Currently I have my battery, small deep cycle, right in front of the front seat. I have my trolling motor, 55 lb thrust, mounted in the back. My gas can is just in front of the middle seat. My weight is 150. In the current config, I get 21-22 MPH depending on if I have the pin in the bottom or second slot. Bottom slot is slower, but the boat rides better. Second slot moves the water line from middle to half way between middle seat and rear seat. I've got a 1.5" riser on now which has the cavitation plat right at the bottom of the boat.

Probably more info than you needed, but I want to know what is a good prop for that setup to gain more top end speed. I'm willing to shim up the riser some if needed, but need to have at least the 1.5" to run where I run. There are a couple of spots on the river where that extra 1.5" is the difference between hitting bottom and flying by. I'd like to get it tuned in before I through bolt the motor.

Hooching


----------



## Dillusion (May 21, 2012)

I had a merc 15 on my gheenoe 15.4 and I tested, 8, 9, and 10p props. A 10p with a slight cup was the best.


----------



## zeneb (Jun 20, 2011)

> I had a merc 15 on my gheenoe 15.4 and I tested, 8, 9, and 10p props. A 10p with a slight cup was the best.

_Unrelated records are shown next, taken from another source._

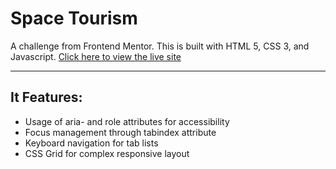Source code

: # Space Tourism

A challenge from Frontend Mentor. This is built with HTML 5, CSS 3, and Javascript. [Click here to view the live site](https://cell-space-tourism-vanilla.netlify.app/)

---

## It Features:

- Usage of aria- and role attributes for accessibility
- Focus management through tabindex attribute
- Keyboard navigation for tab lists
- CSS Grid for complex responsive layout

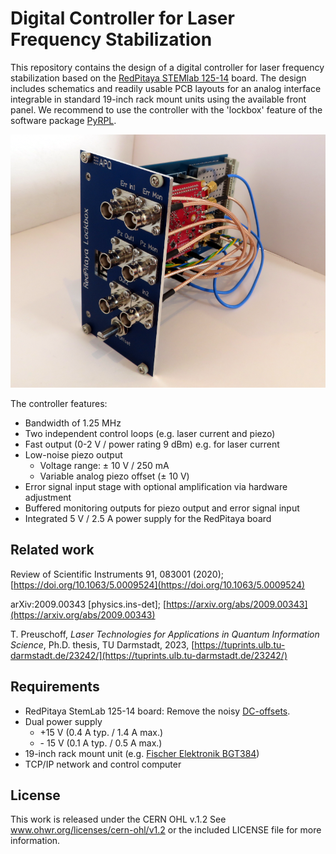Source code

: Digital Controller for Laser Frequency Stabilization
===================
This repository contains the design of a digital controller for laser frequency stabilization based on the [RedPitaya STEMlab 125-14](https://www.redpitaya.com/f130/STEMlab-board) board. The design includes schematics and readily usable PCB layouts for an analog interface integrable in standard 19-inch rack mount units using the available front panel. We recommend to use the controller with the 'lockbox' feature of the software package [PyRPL](https://github.com/lneuhaus/pyrpl).

![RedPitaya_Lockbox](images/lockbox.png)



The controller features:

- Bandwidth of 1.25 MHz
- Two independent control loops (e.g. laser current and piezo) 
- Fast output (0\-2 V / power rating 9 dBm) e.g. for laser current
- Low-noise piezo output
  - Voltage range: ± 10 V / 250 mA 
  - Variable analog piezo offset (± 10 V)
- Error signal input stage with optional amplification via hardware adjustment
- Buffered monitoring outputs for piezo output and error signal input
- Integrated 5 V / 2.5 A power supply for the RedPitaya board

Related work
--------------------
Review of Scientific Instruments 91, 083001 (2020); [https://doi.org/10.1063/5.0009524](https://doi.org/10.1063/5.0009524)

arXiv:2009.00343 [physics.ins-det]; [https://arxiv.org/abs/2009.00343](https://arxiv.org/abs/2009.00343)

T. Preuschoff, *Laser Technologies for Applications in Quantum Information Science*, Ph.D. thesis, TU Darmstadt, 2023, [https://tuprints.ulb.tu-darmstadt.de/23242/](https://tuprints.ulb.tu-darmstadt.de/23242/)


Requirements
--------------
- RedPitaya StemLab 125-14 board: Remove the noisy [DC-offsets](https://ln1985blog.wordpress.com/2016/02/07/red-pitaya-dac-performance/).
- Dual power supply
   - +15 V (0.4 A typ. / 1.4 A max.)
   - \- 15 V (0.1 A typ. / 0.5 A max.)
- 19-inch rack mount unit (e.g. [Fischer Elektronik BGT384](https://www.fischerelektronik.de/web_fischer/en_GB/cases/N05.1/19%22%20subracks/$catalogue/fischerData/PR/BGT384_180/search.xhtml))
- TCP/IP network and control computer


License
-------

This work is released under the CERN OHL v.1.2
See www.ohwr.org/licenses/cern-ohl/v1.2 or the included LICENSE file for more information.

I just checked and the current prop is a 9-1/2 X 10.


----------



## Dillusion (May 21, 2012)

> > I had a merc 15 on my gheenoe 15.4 and I tested, 8, 9, and 10p props. A 10p with a slight cup was the best.
> 
> 
> I just checked and the current prop is a 9-1/2 X 10.


Yeh.

Mine stock was 9.25x9


----------



## zeneb (Jun 20, 2011)

> > > I had a merc 15 on my gheenoe 15.4 and I tested, 8, 9, and 10p props. A 10p with a slight cup was the best.
> >
> >
> > I just checked and the current prop is a 9-1/2 X 10.
> ...


so, is that about right then? How will cupping affect the prop?


----------



## Dillusion (May 21, 2012)

Depending on how much cup you have done...a drop in RPM from 50 to 200

But more water is directed back into the motor area instead of shooting outwards so it will help you trim the motor up slightly more.


----------